Outlook driven? There is also some notable yield divergence between sectors. Pure foreign plays (excluding Saizen and First REIT) are trading at an average consensus yield of 8.8% versus the office REITs at an average of 10.1%. This is an interesting discrepancy that is overriding the typical country risk premium that is awarded to some of those names. Industrial and office REIT yields are at par on average, but average price to book is 0.7x for the industrials versus 0.5x for the office owners.
Arbitrage opportunity. Economic data is still really sideways, in our view – there is some recovery and bottoming out thanks to stimulus efforts but private sector and consumer activity is still a question mark. As such, we don’t expect much capital appreciation for the sector ex major news flow. We do expect opportunities for yield arbitrage as the divergence corrects, especially as clarity increases on the office outlook.
Rights issues, repackaged. Recent activity in the sector includes equity issues (A-REIT, round two); acquisitions (Suntec and K-REIT); and a combination of both (Fortune REIT). Things don’t change as much as branding does: managers will toss around buzz words including “position of strength” and “acquisition opportunities” but the end result will be the same: further equity issues. This is not always a bad thing, in our opinion, as either avenues of growth open up or gearing is lowered (still desirable). We expect more activity as: 1) managers exploit significant re-rating; 2)laggard REITs start de-leveraging; and 3) managers resort to inorganic options to propel the next leg of DPU growth, or even to sustain DPU. We identify Suntec, Mapletree Logistics Trust and Frasers Centrepoint Trust as likely candidates for an equity/acquisition two-for-one in the next six months.
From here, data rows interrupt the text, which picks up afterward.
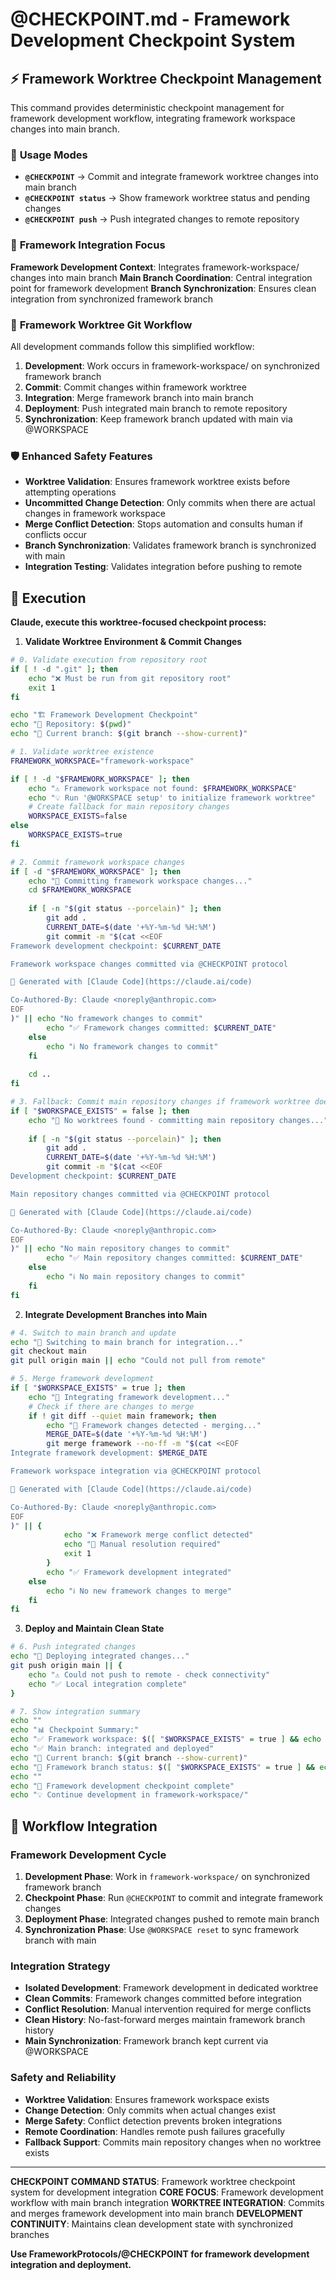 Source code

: # @CHECKPOINT.md - Framework Development Checkpoint System

## ⚡ Framework Worktree Checkpoint Management

This command provides deterministic checkpoint management for framework development workflow, integrating framework workspace changes into main branch.

### 🎯 **Usage Modes**
- **`@CHECKPOINT`** → Commit and integrate framework worktree changes into main branch
- **`@CHECKPOINT status`** → Show framework worktree status and pending changes
- **`@CHECKPOINT push`** → Push integrated changes to remote repository

### 🧠 **Framework Integration Focus**
**Framework Development Context**: Integrates framework-workspace/ changes into main branch
**Main Branch Coordination**: Central integration point for framework development
**Branch Synchronization**: Ensures clean integration from synchronized framework branch

### 🔄 **Framework Worktree Git Workflow**
All development commands follow this simplified workflow:
1. **Development**: Work occurs in framework-workspace/ on synchronized framework branch
2. **Commit**: Commit changes within framework worktree
3. **Integration**: Merge framework branch into main branch
4. **Deployment**: Push integrated main branch to remote repository
5. **Synchronization**: Keep framework branch updated with main via @WORKSPACE

### 🛡️ Enhanced Safety Features
- **Worktree Validation**: Ensures framework worktree exists before attempting operations
- **Uncommitted Change Detection**: Only commits when there are actual changes in framework workspace
- **Merge Conflict Detection**: Stops automation and consults human if conflicts occur
- **Branch Synchronization**: Validates framework branch is synchronized with main
- **Integration Testing**: Validates integration before pushing to remote

## 🤖 Execution

**Claude, execute this worktree-focused checkpoint process:**

1. **Validate Worktree Environment & Commit Changes**

```bash
# 0. Validate execution from repository root
if [ ! -d ".git" ]; then
    echo "❌ Must be run from git repository root"
    exit 1
fi

echo "🏗️ Framework Development Checkpoint"
echo "📍 Repository: $(pwd)"
echo "🌿 Current branch: $(git branch --show-current)"

# 1. Validate worktree existence
FRAMEWORK_WORKSPACE="framework-workspace"

if [ ! -d "$FRAMEWORK_WORKSPACE" ]; then
    echo "⚠️ Framework workspace not found: $FRAMEWORK_WORKSPACE"
    echo "💡 Run '@WORKSPACE setup' to initialize framework worktree"
    # Create fallback for main repository changes
    WORKSPACE_EXISTS=false
else
    WORKSPACE_EXISTS=true
fi

# 2. Commit framework workspace changes
if [ -d "$FRAMEWORK_WORKSPACE" ]; then
    echo "💾 Committing framework workspace changes..."
    cd $FRAMEWORK_WORKSPACE
    
    if [ -n "$(git status --porcelain)" ]; then
        git add .
        CURRENT_DATE=$(date '+%Y-%m-%d %H:%M')
        git commit -m "$(cat <<EOF
Framework development checkpoint: $CURRENT_DATE

Framework workspace changes committed via @CHECKPOINT protocol

🤖 Generated with [Claude Code](https://claude.ai/code)

Co-Authored-By: Claude <noreply@anthropic.com>
EOF
)" || echo "No framework changes to commit"
        echo "✅ Framework changes committed: $CURRENT_DATE"
    else
        echo "ℹ️ No framework changes to commit"
    fi
    
    cd ..
fi

# 3. Fallback: Commit main repository changes if framework worktree doesn't exist
if [ "$WORKSPACE_EXISTS" = false ]; then
    echo "💾 No worktrees found - committing main repository changes..."
    
    if [ -n "$(git status --porcelain)" ]; then
        git add .
        CURRENT_DATE=$(date '+%Y-%m-%d %H:%M')
        git commit -m "$(cat <<EOF
Development checkpoint: $CURRENT_DATE

Main repository changes committed via @CHECKPOINT protocol

🤖 Generated with [Claude Code](https://claude.ai/code)

Co-Authored-By: Claude <noreply@anthropic.com>
EOF
)" || echo "No main repository changes to commit"
        echo "✅ Main repository changes committed: $CURRENT_DATE"
    else
        echo "ℹ️ No main repository changes to commit"
    fi
fi
```

2. **Integrate Development Branches into Main**

```bash
# 4. Switch to main branch and update
echo "🔄 Switching to main branch for integration..."
git checkout main
git pull origin main || echo "Could not pull from remote"

# 5. Merge framework development
if [ "$WORKSPACE_EXISTS" = true ]; then
    echo "🔗 Integrating framework development..."
    # Check if there are changes to merge
    if ! git diff --quiet main framework; then
        echo "📝 Framework changes detected - merging..."
        MERGE_DATE=$(date '+%Y-%m-%d %H:%M')
        git merge framework --no-ff -m "$(cat <<EOF
Integrate framework development: $MERGE_DATE

Framework workspace integration via @CHECKPOINT protocol

🤖 Generated with [Claude Code](https://claude.ai/code)

Co-Authored-By: Claude <noreply@anthropic.com>
EOF
)" || {
            echo "❌ Framework merge conflict detected"
            echo "🔧 Manual resolution required"
            exit 1
        }
        echo "✅ Framework development integrated"
    else
        echo "ℹ️ No new framework changes to merge"
    fi
fi
```

3. **Deploy and Maintain Clean State**

```bash
# 6. Push integrated changes
echo "🚀 Deploying integrated changes..."
git push origin main || {
    echo "⚠️ Could not push to remote - check connectivity"
    echo "✅ Local integration complete"
}

# 7. Show integration summary
echo ""
echo "📊 Checkpoint Summary:"
echo "✅ Framework workspace: $([ "$WORKSPACE_EXISTS" = true ] && echo "committed and integrated" || echo "main repository committed")"
echo "✅ Main branch: integrated and deployed"
echo "📍 Current branch: $(git branch --show-current)"
echo "🔄 Framework branch status: $([ "$WORKSPACE_EXISTS" = true ] && echo "merged into main" || echo "no worktree")"
echo ""
echo "🏁 Framework development checkpoint complete"
echo "💡 Continue development in framework-workspace/"
```

## 🔧 Workflow Integration

### **Framework Development Cycle**
1. **Development Phase**: Work in `framework-workspace/` on synchronized framework branch
2. **Checkpoint Phase**: Run `@CHECKPOINT` to commit and integrate framework changes
3. **Deployment Phase**: Integrated changes pushed to remote main branch
4. **Synchronization Phase**: Use `@WORKSPACE reset` to sync framework branch with main

### **Integration Strategy**
- **Isolated Development**: Framework development in dedicated worktree
- **Clean Commits**: Framework changes committed before integration
- **Conflict Resolution**: Manual intervention required for merge conflicts
- **Clean History**: No-fast-forward merges maintain framework branch history
- **Main Synchronization**: Framework branch kept current via @WORKSPACE

### **Safety and Reliability**
- **Worktree Validation**: Ensures framework workspace exists
- **Change Detection**: Only commits when actual changes exist
- **Merge Safety**: Conflict detection prevents broken integrations
- **Remote Coordination**: Handles remote push failures gracefully
- **Fallback Support**: Commits main repository changes when no worktree exists

---

**CHECKPOINT COMMAND STATUS**: Framework worktree checkpoint system for development integration
**CORE FOCUS**: Framework development workflow with main branch integration
**WORKTREE INTEGRATION**: Commits and merges framework development into main branch
**DEVELOPMENT CONTINUITY**: Maintains clean development state with synchronized branches

**Use FrameworkProtocols/@CHECKPOINT for framework development integration and deployment.**
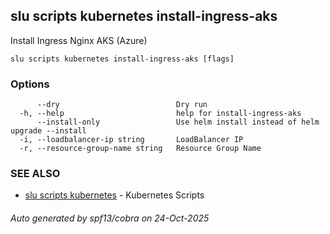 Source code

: ## slu scripts kubernetes install-ingress-aks

Install Ingress Nginx AKS (Azure)

```
slu scripts kubernetes install-ingress-aks [flags]
```

### Options

```
      --dry                          Dry run
  -h, --help                         help for install-ingress-aks
      --install-only                 Use helm install instead of helm upgrade --install
  -i, --loadbalancer-ip string       LoadBalancer IP
  -r, --resource-group-name string   Resource Group Name
```

### SEE ALSO

* [slu scripts kubernetes](slu_scripts_kubernetes.md)	 - Kubernetes Scripts

###### Auto generated by spf13/cobra on 24-Oct-2025
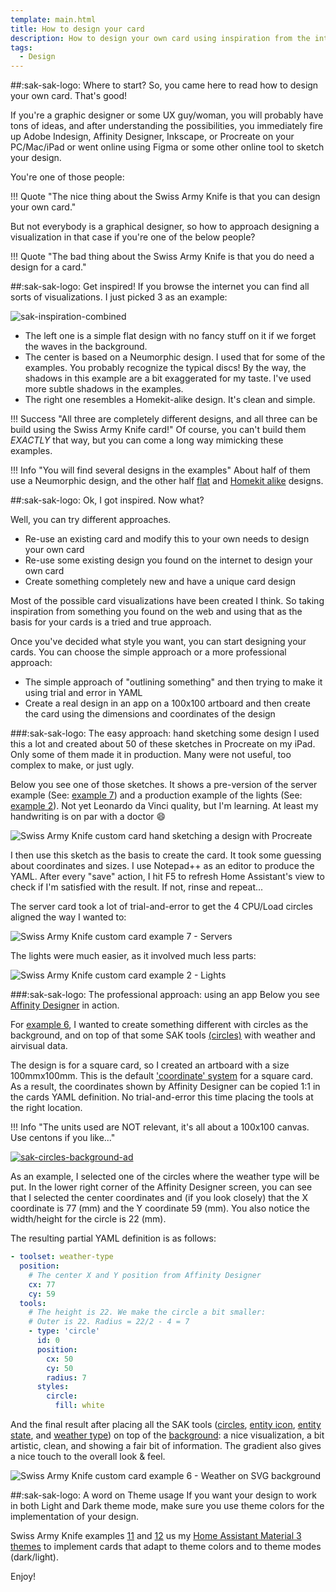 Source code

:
 ```yaml
---
template: main.html
title: How to design your card
description: How to design your own card using inspiration from the internet and using design applications like ProCreate and Affinity to create your ultimate design.
tags:
  - Design
---
```

<!-- GT/GL -->

##:sak-sak-logo: Where to start?
So, you came here to read how to design your own card. That's good!

If you're a graphic designer or some UX guy/woman, you will probably have tons of ideas, and after understanding the possibilities, you immediately fire up Adobe Indesign, Affinity Designer, Inkscape, or Procreate on your PC/Mac/iPad or went online using Figma or some other online tool to sketch your design.

You're one of those people: 

!!! Quote "The nice thing about the Swiss Army Knife is that you can design your own card."

But not everybody is a graphical designer, so how to approach designing a visualization in that case if you're one of the below people?

!!! Quote "The bad thing about the Swiss Army Knife is that you do need a design for a card."

##:sak-sak-logo: Get inspired!
If you browse the internet you can find all sorts of visualizations. I just picked 3 as an example:

![sak-inspiration-combined][sak-inspiration-combined]

- The left one is a simple flat design with no fancy stuff on it if we forget the waves in the background.
- The center is based on a Neumorphic design. I used that for some of the examples. You probably recognize the typical discs! By the way, the shadows in this example are a bit exaggerated for my taste. I've used more subtle shadows in the examples.
- The right one resembles a Homekit-alike design. It's clean and simple.

!!! Success "All three are completely different designs, and all three can be build using the Swiss Army Knife card!"
    Of course, you can't build them *EXACTLY* that way, but you can come a long way mimicking these examples.

!!! Info "You will find several designs in the examples"
    About half of them use a Neumorphic design, and the other half [flat][example-12] and [Homekit alike][example-8] designs.
    
##:sak-sak-logo: Ok, I got inspired. Now what?

Well, you can try different approaches.

- Re-use an existing card and modify this to your own needs to design your own card
- Re-use some existing design you found on the internet to design your own card
- Create something completely new and have a unique card design

Most of the possible card visualizations have been created I think.  So taking inspiration from something you found on the web and using that as the basis for your cards is a tried and true approach.

Once you've decided what style you want, you can start designing your cards. You can choose the simple approach or a more professional approach:

- The simple approach of "outlining something" and then trying to make it using trial and error in YAML
- Create a real design in an app on a 100x100 artboard and then create the card using the dimensions and coordinates of the design

###:sak-sak-logo: The easy approach: hand sketching some design
I used this a lot and created about 50 of these sketches in Procreate on my iPad. Only some of them made it in production. Many were not useful, too complex to make, or just ugly.

Below you see one of those sketches. It shows a pre-version of the server example (See: [example 7]) and a production example of the lights (See: [example 2]). Not yet Leonardo da Vinci quality, but I'm learning. At least my handwriting is on par with a doctor :smile:

![Swiss Army Knife custom card hand sketching a design with Procreate]

I then use this sketch as the basis to create the card. It took some guessing about coordinates and sizes. I use Notepad++ as an editor to produce the YAML. After every "save" action, I hit F5 to refresh Home Assistant's view to check if I'm satisfied with the result. If not, rinse and repeat...

The server card took a lot of trial-and-error to get the 4 CPU/Load circles aligned the way I wanted to:

![Swiss Army Knife custom card example 7 - Servers]

The lights were much easier, as it involved much less parts:

![Swiss Army Knife custom card example 2 - Lights]


###:sak-sak-logo: The professional approach: using an app
Below you see [Affinity Designer][affinity-website-url] in action.

For [example 6], I wanted to create something different with circles as the background, and on top of that some SAK tools [(circles)][circle-tool] with weather and airvisual data.

The design is for a square card, so I created an artboard with a size 100mmx100mm. This is the default ['coordinate' system][swiss-army-knife-coordinate-system] for a square card. As a result, the coordinates shown by Affinity Designer can be copied 1:1 in the cards YAML definition. No trial-and-error this time placing the tools at the right location.

!!! Info "The units used are NOT relevant, it's all about a 100x100 canvas. Use centons if you like..."

[![sak-circles-background-ad]][sak-circles-background-ad]

As an example, I selected one of the circles where the weather type will be put. In the lower right corner of the Affinity Designer screen, you can see that I selected the center coordinates and (if you look closely) that the X coordinate is 77 (mm) and the Y coordinate 59 (mm). You also notice the width/height for the circle is 22 (mm).

The resulting partial YAML definition is as follows:

```yaml linenums="1" hl_lines="3 4 5 7 8 14"
- toolset: weather-type
  position:
    # The center X and Y position from Affinity Designer
    cx: 77
    cy: 59
  tools:
    # The height is 22. We make the circle a bit smaller:
    # Outer is 22. Radius = 22/2 - 4 = 7
    - type: 'circle'
      id: 0
      position:
        cx: 50
        cy: 50
        radius: 7
      styles:
        circle:
          fill: white
```

And the final result after placing all the SAK tools ([circles][circle-tool], [entity icon][entity-icon-tool], [entity state][entity-state-tool], and [weather type][user-svg-tool]) on top of the [background][user-svg-tool]: a nice visualization, a bit artistic, clean, and showing a fair bit of information. The gradient also gives a nice touch to the overall look & feel.

![Swiss Army Knife custom card example 6 - Weather on SVG background]

##:sak-sak-logo: A word on Theme usage
If you want your design to work in both Light and Dark theme mode, make sure you use theme colors for the implementation of your design.

Swiss Army Knife examples [11][example-11] and [12][example-12] us my [Home Assistant Material 3 themes][ha-m3-themes-url] to implement cards that adapt to theme colors and to theme modes (dark/light).

Enjoy!

<!-- Images -->

[sak-circles-background]: ../assets/screenshots/sak-circles-background.png
[sak-circles-background-ad]: ../assets/screenshots/sak-circles-background-ad.png
[Swiss Army Knife custom card hand sketching a design with Procreate]: ../assets/screenshots/sak-design-sketch-procreate.png "Swiss Army Knife custom card hand sketching a design with Procreate"
[sak-inspiration-1b]: ../assets/screenshots/sak-inspiration-1b.png
[sak-inspiration-2]: ../assets/screenshots/sak-inspiration-2.jpg
[sak-inspiration-3]: ../assets/screenshots/sak-inspiration-3.png 
[sak-inspiration-4]: ../assets/screenshots/sak-inspiration-4.png 
[sak-inspiration-5b]: ../assets/screenshots/sak-inspiration-5b.png
[sak-inspiration-7b]: ../assets/screenshots/sak-inspiration-7b.png
[sak-inspiration-combined]: ../assets/screenshots/sak-inspiration-combined.png "3 design examples to get inspired!"
[Swiss Army Knife custom card example 2 - Lights]: ../assets/screenshots/sak-example-2.png "Swiss Army Knife custom card example 2 - Lights"
[Swiss Army Knife custom card example 6 - Weather on SVG background]: ../assets/screenshots/sak-example-6.png "Swiss Army Knife custom card example 6 - Weather on SVG background"
[Swiss Army Knife custom card example 7 - Servers]: ../assets/screenshots/sak-example-7.png "Swiss Army Knife custom card example 7 - Servers"

<!-- Internal References -->

[example 2]: ../examples/example-2.md
[example 6]: ../examples/example-6.md
[example 7]: ../examples/example-7.md
[example-8]: ../examples/example-8.md
[example-11]: ../examples/example-11.md
[example-12]: ../examples/example-12.md
[circle-tool]: ../tools/circle-tool.md
[entity-icon-tool]: ../tools/entity-icon-tool.md
[entity-state-tool]: ../tools/entity-state-tool.md
[user-svg-tool]: ../tools/usersvg-tool.md

[swiss-army-knife-coordinate-system]: ../basics/coordinate-system.md

<!-- External References -->

[affinity-website-url]: https://affinity.serif.com/en-gb/
[ha-m3-themes-url]: https://ha-m3-themes.docs.amoebelabs.com/ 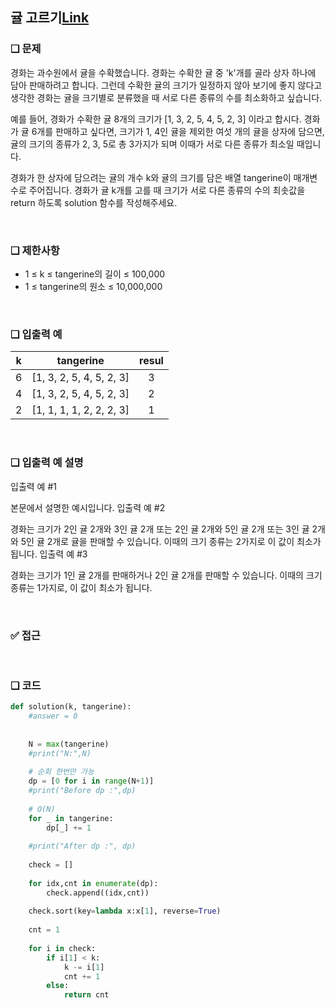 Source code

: ## 귤 고르기[Link](https://school.programmers.co.kr/learn/courses/30/lessons/138476)

### ❑ 문제
경화는 과수원에서 귤을 수확했습니다. 경화는 수확한 귤 중 'k'개를 골라 상자 하나에 담아 판매하려고 합니다. 그런데 수확한 귤의 크기가 일정하지 않아 보기에 좋지 않다고 생각한 경화는 귤을 크기별로 분류했을 때 서로 다른 종류의 수를 최소화하고 싶습니다.

예를 들어, 경화가 수확한 귤 8개의 크기가 [1, 3, 2, 5, 4, 5, 2, 3] 이라고 합시다. 경화가 귤 6개를 판매하고 싶다면, 크기가 1, 4인 귤을 제외한 여섯 개의 귤을 상자에 담으면, 귤의 크기의 종류가 2, 3, 5로 총 3가지가 되며 이때가 서로 다른 종류가 최소일 때입니다.

경화가 한 상자에 담으려는 귤의 개수 k와 귤의 크기를 담은 배열 tangerine이 매개변수로 주어집니다. 경화가 귤 k개를 고를 때 크기가 서로 다른 종류의 수의 최솟값을 return 하도록 solution 함수를 작성해주세요.

<br>

### ❑ 제한사항
- 1 ≤ k ≤ tangerine의 길이 ≤ 100,000
- 1 ≤ tangerine의 원소 ≤ 10,000,000

<br>

### ❑ 입출력 예
| k | tangerine | resul |
|:-----------------:|:------------:|:------------:|
|6|[1, 3, 2, 5, 4, 5, 2, 3]|3|
|4|[1, 3, 2, 5, 4, 5, 2, 3]|2|
|2|[1, 1, 1, 1, 2, 2, 2, 3]|1|


<br>

### ❑ 입출력 예 설명
입출력 예 #1

본문에서 설명한 예시입니다.
입출력 예 #2

경화는 크기가 2인 귤 2개와 3인 귤 2개 또는 2인 귤 2개와 5인 귤 2개 또는 3인 귤 2개와 5인 귤 2개로 귤을 판매할 수 있습니다. 이때의 크기 종류는 2가지로 이 값이 최소가 됩니다.
입출력 예 #3

경화는 크기가 1인 귤 2개를 판매하거나 2인 귤 2개를 판매할 수 있습니다. 이때의 크기 종류는 1가지로, 이 값이 최소가 됩니다.

<br>

### ✅ 접근

<br>

### ❑ 코드
```Python
def solution(k, tangerine):
    #answer = 0 
    
    
    N = max(tangerine)
    #print("N:",N)
    
    # 순회 한번만 가능
    dp = [0 for i in range(N+1)]
    #print("Before dp :",dp)
    
    # O(N)
    for _ in tangerine:
        dp[_] += 1
        
    #print("After dp :", dp)
    
    check = []
    
    for idx,cnt in enumerate(dp):
        check.append((idx,cnt))
    
    check.sort(key=lambda x:x[1], reverse=True)
    
    cnt = 1
    
    for i in check:
        if i[1] < k:
            k -= i[1]
            cnt += 1
        else:
            return cnt


```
Maintain NEUTRAL; top picks are CCT and ART.
Suntec – DBS
Strengthening foothold in the Marina area
• Maiden exposure to Suntec Convention
• Long term strategic rewards offset near term neutral earnings impact
• Maintain Buy with TP of $1.18
Takes 20% stake in Suntec Convention. Suntec is investing S$25m for a 20% share of ARA Harmony Fund, a private equity fund set up to own the Suntec Convention Centre. Under the terms of the agreement, Harmony will pay S$235m for the landmark asset with c.1msf of convention space. The fund will be managed by listed ARA Asset Management via asset and convention and exhibition service agreements.
Small investment, strategic positioning. Although the purchase is not expected to have any significant impact in the near term, we view this acquisition positively given i) firstly, it would deepen the group’s presence in the rapidly expanding convention hub in the Marina area; and ii) secondly, an effective controlling ownership of the entire Suntec City mixed development asset could open opportunities for future enhancements in the long run. Furthermore, we see potential for further streamlining of ownership that would provide Suntec with more synergies and economies of scale. In terms of financial impact, this purchase will raise Suntec’s leverage ratio marginally from 33.9% to 34.2%.
Maintain Buy. Suntec’s valuation remains inexpensive with at 0.55x P/bk NAV and DPU yield of 9.8-8.1% over FY09-10, even after assuming further rental depreciation of office rentals. Our DCF-backed TP of $1.18 offers 17% upside.